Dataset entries
+===+
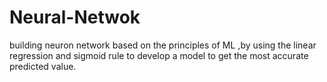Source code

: # Neural-Netwok 
building neuron network based on the principles of ML ,by using the linear regression and sigmoid rule to develop a model to get the most accurate predicted value.
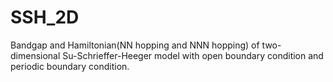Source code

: # SSH_2D
Bandgap and Hamiltonian(NN hopping and NNN hopping) of two-dimensional Su-Schrieffer-Heeger model with open boundary condition and periodic boundary condition.
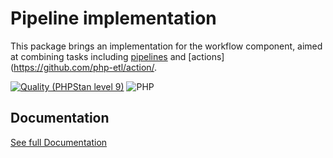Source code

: Pipeline implementation
===

This package brings an implementation for the workflow component, aimed at combining tasks including 
[pipelines](https://github.com/php-etl/pipeline/) and [actions](https://github.com/php-etl/action/.


[![Quality (PHPStan level 9)](https://github.com/php-etl/workflow/actions/workflows/quality.yaml/badge.svg)](https://github.com/php-etl/pipeline/actions/workflows/quality.yaml)
![PHP](https://img.shields.io/packagist/php-v/php-etl/workflow)

Documentation
---

[See full Documentation](https://php-etl.github.io/documentation)


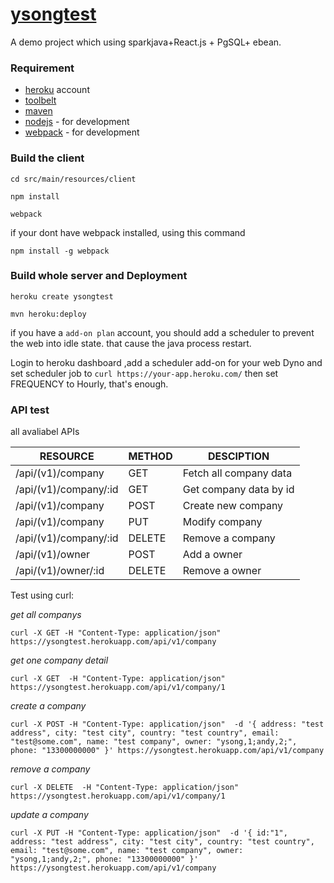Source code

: # [ysongtest]() 
A demo project which using sparkjava+React.js + PgSQL+ ebean.

### Requirement
- [heroku](http://heroku.com) account
- [toolbelt](https://toolbelt.heroku.com/)
- [maven](http://maven.org)
- [nodejs](http://nodejs.com) - for development
- [webpack](https://www.npmjs.com/package/webpack) - for development

### Build the client
`cd src/main/resources/client`

`npm install`

`webpack` 

if your dont have webpack installed, using this command

`npm install -g webpack`

### Build whole server and Deployment

`heroku create ysongtest`

`mvn heroku:deploy`
 
if you have a `add-on plan` account, you should add a scheduler to prevent the web into idle state. that cause the java process restart.

Login to heroku dashboard ,add a scheduler add-on for your web Dyno and  set scheduler job to `curl https://your-app.heroku.com/` then set FREQUENCY to Hourly, that's enough.

### API test

all avaliabel APIs

|   RESOURCE           |  METHOD |  DESCIPTION             |
|----------------------|---------|-------------------------|
| /api/(v1)/company    |   GET   | Fetch all company data  |
| /api/(v1)/company/:id|   GET   | Get company data by id  |
| /api/(v1)/company    |   POST  | Create new company      |
| /api/(v1)/company    |   PUT   | Modify company          |
| /api/(v1)/company/:id|   DELETE| Remove a company        |
| /api/(v1)/owner      |   POST  | Add a owner             |
| /api/(v1)/owner/:id  |   DELETE| Remove a owner          |

Test using curl:

*get all companys*

`curl -X GET -H "Content-Type: application/json" https://ysongtest.herokuapp.com/api/v1/company`


*get one company detail*

`curl -X GET  -H "Content-Type: application/json" https://ysongtest.herokuapp.com/api/v1/company/1`


*create a company*

`curl -X POST -H "Content-Type: application/json" 
  -d '{	address: "test address",
		city: "test city",
		country: "test country",
		email: "test@some.com",
		name: "test company",
		owner: "ysong,1;andy,2;",
		phone: "13300000000"
		}'
  https://ysongtest.herokuapp.com/api/v1/company`
  
  
  
*remove a company*

`curl -X DELETE  -H "Content-Type: application/json" https://ysongtest.herokuapp.com/api/v1/company/1`



*update a company*

`curl -X PUT -H "Content-Type: application/json" 
  -d '{	id:"1",
    address: "test address",
		city: "test city",
		country: "test country",
		email: "test@some.com",
		name: "test company",
		owner: "ysong,1;andy,2;",
		phone: "13300000000"
		}'
  https://ysongtest.herokuapp.com/api/v1/company`
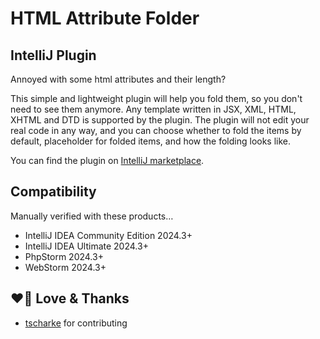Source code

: # HTML Attribute Folder

## IntelliJ Plugin

Annoyed with some html attributes and their length?

This simple and lightweight plugin will help you fold them, so you don't need to see them anymore. Any
template written in JSX, XML, HTML, XHTML and DTD is supported by the plugin. The plugin will not edit your real code in any way, and you can choose whether
to fold
the items by default, placeholder for folded items, and how the folding looks like.

You can find the plugin on [IntelliJ marketplace](https://plugins.jetbrains.com/plugin/19715-html-attribute-folder).

## Compatibility

Manually verified with these products…

- IntelliJ IDEA Community Edition 2024.3+
- IntelliJ IDEA Ultimate 2024.3+
- PhpStorm 2024.3+
- WebStorm 2024.3+

## ❤️🙏 Love & Thanks

- [tscharke](https://github.com/tscharke) for contributing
+===+
Work instruction: Copy out the records exactly. Do not include the pictures.

Exercise result:
Source code

: # Neural-Netwok 
building neuron network based on the principles of ML ,by using the linear regression and sigmoid rule to develop a model to get the most accurate predicted value.
Source code

: # SSH_2D
Bandgap and Hamiltonian(NN hopping and NNN hopping) of two-dimensional Su-Schrieffer-Heeger model with open boundary condition and periodic boundary condition.
Source code

: Pipeline implementation
===

This package brings an implementation for the workflow component, aimed at combining tasks including 
[pipelines](https://github.com/php-etl/pipeline/) and [actions](https://github.com/php-etl/action/.


[![Quality (PHPStan level 9)](https://github.com/php-etl/workflow/actions/workflows/quality.yaml/badge.svg)](https://github.com/php-etl/pipeline/actions/workflows/quality.yaml)
![PHP](https://img.shields.io/packagist/php-v/php-etl/workflow)

Documentation
---

[See full Documentation](https://php-etl.github.io/documentation)


Source code

: # [ysongtest]() 
A demo project which using sparkjava+React.js + PgSQL+ ebean.

### Requirement
- [heroku](http://heroku.com) account
- [toolbelt](https://toolbelt.heroku.com/)
- [maven](http://maven.org)
- [nodejs](http://nodejs.com) - for development
- [webpack](https://www.npmjs.com/package/webpack) - for development

### Build the client
`cd src/main/resources/client`

`npm install`

`webpack` 

if your dont have webpack installed, using this command

`npm install -g webpack`

### Build whole server and Deployment

`heroku create ysongtest`

`mvn heroku:deploy`
 
if you have a `add-on plan` account, you should add a scheduler to prevent the web into idle state. that cause the java process restart.

Login to heroku dashboard ,add a scheduler add-on for your web Dyno and  set scheduler job to `curl https://your-app.heroku.com/` then set FREQUENCY to Hourly, that's enough.

### API test

all avaliabel APIs

|   RESOURCE           |  METHOD |  DESCIPTION             |
|----------------------|---------|-------------------------|
| /api/(v1)/company    |   GET   | Fetch all company data  |
| /api/(v1)/company/:id|   GET   | Get company data by id  |
| /api/(v1)/company    |   POST  | Create new company      |
| /api/(v1)/company    |   PUT   | Modify company          |
| /api/(v1)/company/:id|   DELETE| Remove a company        |
| /api/(v1)/owner      |   POST  | Add a owner             |
| /api/(v1)/owner/:id  |   DELETE| Remove a owner          |

Test using curl:

*get all companys*

`curl -X GET -H "Content-Type: application/json" https://ysongtest.herokuapp.com/api/v1/company`


*get one company detail*

`curl -X GET  -H "Content-Type: application/json" https://ysongtest.herokuapp.com/api/v1/company/1`


*create a company*

`curl -X POST -H "Content-Type: application/json" 
  -d '{	address: "test address",
		city: "test city",
		country: "test country",
		email: "test@some.com",
		name: "test company",
		owner: "ysong,1;andy,2;",
		phone: "13300000000"
		}'
  https://ysongtest.herokuapp.com/api/v1/company`
  
  
  
*remove a company*

`curl -X DELETE  -H "Content-Type: application/json" https://ysongtest.herokuapp.com/api/v1/company/1`



*update a company*

`curl -X PUT -H "Content-Type: application/json" 
  -d '{	id:"1",
    address: "test address",
		city: "test city",
		country: "test country",
		email: "test@some.com",
		name: "test company",
		owner: "ysong,1;andy,2;",
		phone: "13300000000"
		}'
  https://ysongtest.herokuapp.com/api/v1/company`
Source code

: # HTML Attribute Folder

## IntelliJ Plugin

Annoyed with some html attributes and their length?

This simple and lightweight plugin will help you fold them, so you don't need to see them anymore. Any
template written in JSX, XML, HTML, XHTML and DTD is supported by the plugin. The plugin will not edit your real code in any way, and you can choose whether
to fold
the items by default, placeholder for folded items, and how the folding looks like.

You can find the plugin on [IntelliJ marketplace](https://plugins.jetbrains.com/plugin/19715-html-attribute-folder).

## Compatibility

Manually verified with these products…

- IntelliJ IDEA Community Edition 2024.3+
- IntelliJ IDEA Ultimate 2024.3+
- PhpStorm 2024.3+
- WebStorm 2024.3+

## ❤️🙏 Love & Thanks

- [tscharke](https://github.com/tscharke) for contributing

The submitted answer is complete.